Da steht er nun. Sherlock Holmes trifft auf Professor Moriarty. Und was macht er? Klar, er schreibt einen letzten Brief an seinen treuen Helfer Dr. John Watson. Hinter ihnen donnert der Reichenbachfall in die Tiefe. Danach ist Schluss. Die Geschichte kennen wir. Sie werden nie gefunden.
Sherlock Holmes kommt schlicht ein paar Jahre zu früh – denn die Schienen der Nostalgiebahn werden erst 1899 gelegt. Sein Erzfeind nützt das natürlich voll aus und lockt Dr. Watson durch eine List zurück nach Meiringen. Der arme Kerl muss natürlich den ganzen Weg laufen. Ganz zur Freude von Professor Moriarty – denn so kann er sich nun ganz ungestört unter vier Augen mit Sherlock Holmes unterhalten.
Es ist übrigens der oberste der drei Wasserfälle, der Conan Doyle mit seinen 120 Metern Höhe als Schauplatz des legendären Kampfes dient. Ein Stern markiert den Platz des Kampfes. Hingegen ist der Reichenbachfall in der TV-Serie mit Benedict Cumberbatch ein Gemälde, bei dessen Wiederbeschaffung Sherlock Holmes federführend ist.
Dr. John Watson,
über den Reichenbachfall, aus «The Final Problem».
Am 25. Oktober um 7.30 Uhr bricht in einem Haus oberhalb der Bierbrauerei im Quartier Stein Feuer aus. Der älteste Haslitaler, der Föhn, lässt sich nicht zweimal bitten und legt die heutigen Quartiere Stein, Meyringen, Eisenbolgen und Hausen in Asche. Wie wäre wohl Sherlock Holmes gestorben, wenn Conan Doyle ein paar Monate später durch Meiringen spaziert wäre?
Ein Tag danach wird die Verwüstung erst klar:
Er ist zurückgekehrt und will in Meiringen bleiben.

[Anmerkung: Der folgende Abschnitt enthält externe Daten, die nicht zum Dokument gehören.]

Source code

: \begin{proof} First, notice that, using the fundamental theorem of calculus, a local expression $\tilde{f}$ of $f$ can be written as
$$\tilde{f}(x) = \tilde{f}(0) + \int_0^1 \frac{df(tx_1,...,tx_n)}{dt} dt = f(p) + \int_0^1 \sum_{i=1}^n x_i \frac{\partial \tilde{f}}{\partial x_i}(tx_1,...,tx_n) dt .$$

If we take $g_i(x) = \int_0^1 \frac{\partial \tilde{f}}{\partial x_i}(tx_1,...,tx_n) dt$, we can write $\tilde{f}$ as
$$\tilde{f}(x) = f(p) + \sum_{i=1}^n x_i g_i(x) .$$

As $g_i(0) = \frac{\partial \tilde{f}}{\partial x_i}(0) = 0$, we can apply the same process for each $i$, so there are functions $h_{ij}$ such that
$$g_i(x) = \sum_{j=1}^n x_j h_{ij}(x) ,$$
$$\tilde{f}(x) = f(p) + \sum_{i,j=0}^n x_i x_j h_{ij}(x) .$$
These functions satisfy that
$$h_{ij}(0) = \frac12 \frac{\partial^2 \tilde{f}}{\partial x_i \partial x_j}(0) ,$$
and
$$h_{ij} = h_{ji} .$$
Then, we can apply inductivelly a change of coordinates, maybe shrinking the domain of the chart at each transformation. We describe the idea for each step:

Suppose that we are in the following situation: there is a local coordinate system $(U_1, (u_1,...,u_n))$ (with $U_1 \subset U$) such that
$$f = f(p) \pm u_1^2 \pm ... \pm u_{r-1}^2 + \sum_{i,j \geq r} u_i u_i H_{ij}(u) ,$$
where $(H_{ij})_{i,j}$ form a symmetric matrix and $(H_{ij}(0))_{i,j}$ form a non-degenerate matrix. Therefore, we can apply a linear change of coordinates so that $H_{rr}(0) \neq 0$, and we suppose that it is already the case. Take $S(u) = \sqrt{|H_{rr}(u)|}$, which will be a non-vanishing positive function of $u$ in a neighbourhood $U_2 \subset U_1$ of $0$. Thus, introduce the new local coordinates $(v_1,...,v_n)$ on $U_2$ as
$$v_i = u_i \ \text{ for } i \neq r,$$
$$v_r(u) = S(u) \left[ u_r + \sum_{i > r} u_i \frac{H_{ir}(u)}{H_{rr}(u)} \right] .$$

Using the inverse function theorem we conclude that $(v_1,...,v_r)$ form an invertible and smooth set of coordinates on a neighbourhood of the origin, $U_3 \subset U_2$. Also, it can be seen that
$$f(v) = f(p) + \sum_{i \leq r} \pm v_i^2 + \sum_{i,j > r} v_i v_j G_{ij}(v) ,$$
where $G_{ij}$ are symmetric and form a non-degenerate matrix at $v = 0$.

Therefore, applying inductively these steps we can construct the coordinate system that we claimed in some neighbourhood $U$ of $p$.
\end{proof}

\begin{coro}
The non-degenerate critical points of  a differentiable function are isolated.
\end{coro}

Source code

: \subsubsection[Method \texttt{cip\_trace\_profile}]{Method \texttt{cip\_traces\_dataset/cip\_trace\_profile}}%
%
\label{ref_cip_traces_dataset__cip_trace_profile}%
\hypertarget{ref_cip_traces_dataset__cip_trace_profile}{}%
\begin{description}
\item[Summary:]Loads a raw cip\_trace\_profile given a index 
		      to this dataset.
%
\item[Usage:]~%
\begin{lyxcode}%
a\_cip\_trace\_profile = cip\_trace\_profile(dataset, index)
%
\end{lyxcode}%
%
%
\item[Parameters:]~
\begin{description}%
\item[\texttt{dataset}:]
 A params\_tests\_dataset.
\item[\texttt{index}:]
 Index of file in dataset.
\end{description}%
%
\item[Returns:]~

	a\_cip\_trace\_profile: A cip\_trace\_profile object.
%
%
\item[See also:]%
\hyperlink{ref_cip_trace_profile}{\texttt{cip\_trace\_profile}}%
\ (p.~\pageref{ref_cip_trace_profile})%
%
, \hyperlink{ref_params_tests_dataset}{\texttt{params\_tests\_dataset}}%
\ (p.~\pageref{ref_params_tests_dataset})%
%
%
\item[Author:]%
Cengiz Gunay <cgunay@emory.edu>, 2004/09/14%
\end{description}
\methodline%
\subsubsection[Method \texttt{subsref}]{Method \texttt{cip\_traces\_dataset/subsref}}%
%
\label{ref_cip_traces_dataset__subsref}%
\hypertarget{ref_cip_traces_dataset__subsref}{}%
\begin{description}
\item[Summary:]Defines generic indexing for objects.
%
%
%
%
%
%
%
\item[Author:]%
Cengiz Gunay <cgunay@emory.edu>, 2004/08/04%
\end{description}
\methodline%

Zurück in der Gegenwart müssen wir nur die Augen aufmachen. Das reicht schon. Dann sehen wir ihn. An jeder Ecke. Überall. Sherlock Holmes mit seinem Deerstalker und der Pfeife. Einfach unverkennbar. Auch die absoluten Detektivamateure unter uns sollten mindestens am «Conan Doyle Square» die lebensgrosse Bronzestatue sehen – hoffentlich auch ohne Lupe.
Da wundern wir uns nicht, wieso die Erzählungen von Conan Doyle der Tradition des Realismus zugeordnet werden. Die Beschreibungen sind so ausführlich, dass glatt im Untergeschoss der Englischen Kirche das Arbeitszimmer von Holmes und Watson vorzufinden ist.
Das Sherlock Holmes Museum präsentiert wertvolle Original-Gegenstände, liefert Hintergrundinformationen und gibt interessante Einblicke in die Kriminal- und Polizeigeschichte der Neunzigerjahre des 19. Jahrhunderts in London. Da soll noch jemand behaupten, dass dieser Detektiv nicht gelebt hat.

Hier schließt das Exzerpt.